REQUIREMENT: Make an exact copy of all the data, pictures excluded.

(Pictures paired with source code)
────────────────

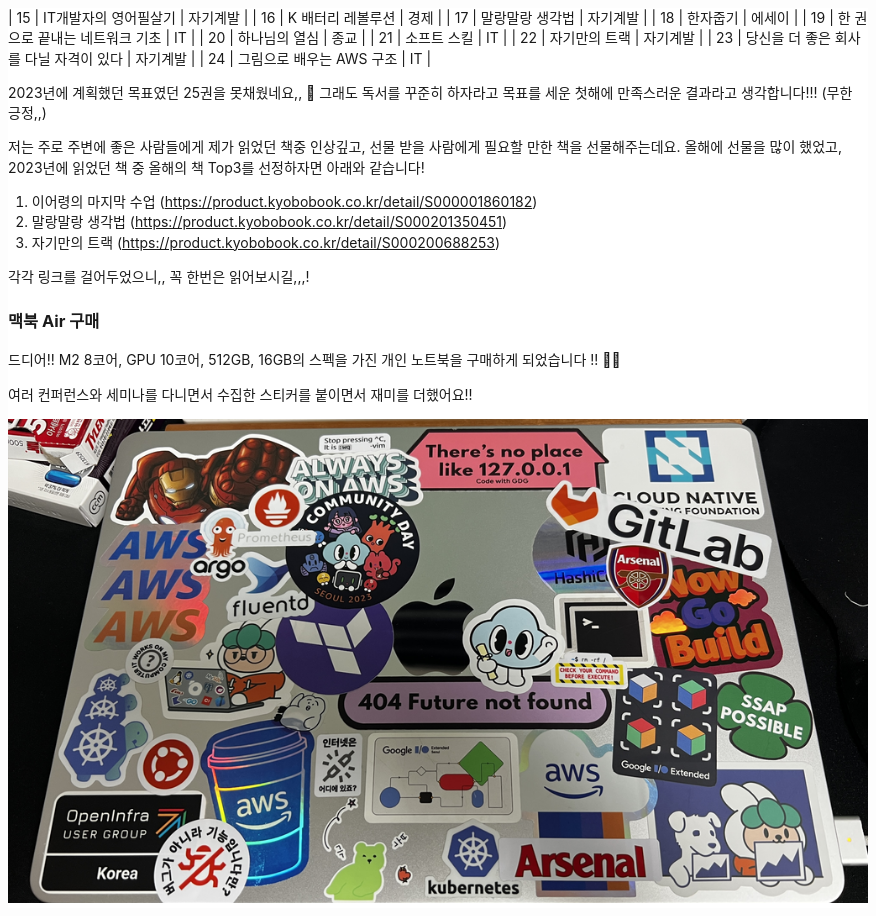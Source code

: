 | 15 | IT개발자의 영어필살기 | 자기계발 |
| 16 | K 배터리 레볼루션 | 경제 |
| 17 | 말랑말랑 생각법 | 자기계발 |
| 18 | 한자줍기 | 에세이 |
| 19 | 한 권으로 끝내는 네트워크 기초 | IT |
| 20 | 하나님의 열심 | 종교 |
| 21 | 소프트 스킬 | IT |
| 22 | 자기만의 트랙 | 자기계발 |
| 23 | 당신을 더 좋은 회사를 다닐 자격이 있다 | 자기계발 |
| 24 | 그림으로 배우는 AWS 구조 | IT |

2023년에 계획했던 목표였던 25권을 못채웠네요,, 🥲 그래도 독서를 꾸준히 하자라고 목표를 세운 첫해에 만족스러운 결과라고 생각합니다!!! (무한 긍정,,)

저는 주로 주변에 좋은 사람들에게 제가 읽었던 책중 인상깊고, 선물 받을 사람에게 필요할 만한 책을 선물해주는데요. 올해에 선물을 많이 했었고, 2023년에 읽었던 책 중 올해의 책 Top3를 선정하자면 아래와 같습니다!

1. 이어령의 마지막 수업 (https://product.kyobobook.co.kr/detail/S000001860182)
2. 말랑말랑 생각법 (https://product.kyobobook.co.kr/detail/S000201350451)
3. 자기만의 트랙 (https://product.kyobobook.co.kr/detail/S000200688253)

각각 링크를 걸어두었으니,, 꼭 한번은 읽어보시길,,,!

### 맥북 Air 구매

드디어!!  M2 8코어, GPU 10코어, 512GB, 16GB의 스펙을 가진 개인 노트북을 구매하게 되었습니다 !! 🎉🎉

여러 컨퍼런스와 세미나를 다니면서 수집한 스티커를 붙이면서 재미를 더했어요!! 


![1](./notebook-sticker.jpg)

────────────────

ANSWER TO THIS EXERCISE:
Source code

: | 15 | IT개발자의 영어필살기 | 자기계발 |
| 16 | K 배터리 레볼루션 | 경제 |
| 17 | 말랑말랑 생각법 | 자기계발 |
| 18 | 한자줍기 | 에세이 |
| 19 | 한 권으로 끝내는 네트워크 기초 | IT |
| 20 | 하나님의 열심 | 종교 |
| 21 | 소프트 스킬 | IT |
| 22 | 자기만의 트랙 | 자기계발 |
| 23 | 당신을 더 좋은 회사를 다닐 자격이 있다 | 자기계발 |
| 24 | 그림으로 배우는 AWS 구조 | IT |

2023년에 계획했던 목표였던 25권을 못채웠네요,, 🥲 그래도 독서를 꾸준히 하자라고 목표를 세운 첫해에 만족스러운 결과라고 생각합니다!!! (무한 긍정,,)

저는 주로 주변에 좋은 사람들에게 제가 읽었던 책중 인상깊고, 선물 받을 사람에게 필요할 만한 책을 선물해주는데요. 올해에 선물을 많이 했었고, 2023년에 읽었던 책 중 올해의 책 Top3를 선정하자면 아래와 같습니다!

1. 이어령의 마지막 수업 (https://product.kyobobook.co.kr/detail/S000001860182)
2. 말랑말랑 생각법 (https://product.kyobobook.co.kr/detail/S000201350451)
3. 자기만의 트랙 (https://product.kyobobook.co.kr/detail/S000200688253)

각각 링크를 걸어두었으니,, 꼭 한번은 읽어보시길,,,!

### 맥북 Air 구매

드디어!!  M2 8코어, GPU 10코어, 512GB, 16GB의 스펙을 가진 개인 노트북을 구매하게 되었습니다 !! 🎉🎉

여러 컨퍼런스와 세미나를 다니면서 수집한 스티커를 붙이면서 재미를 더했어요!! 


![1](./notebook-sticker.jpg)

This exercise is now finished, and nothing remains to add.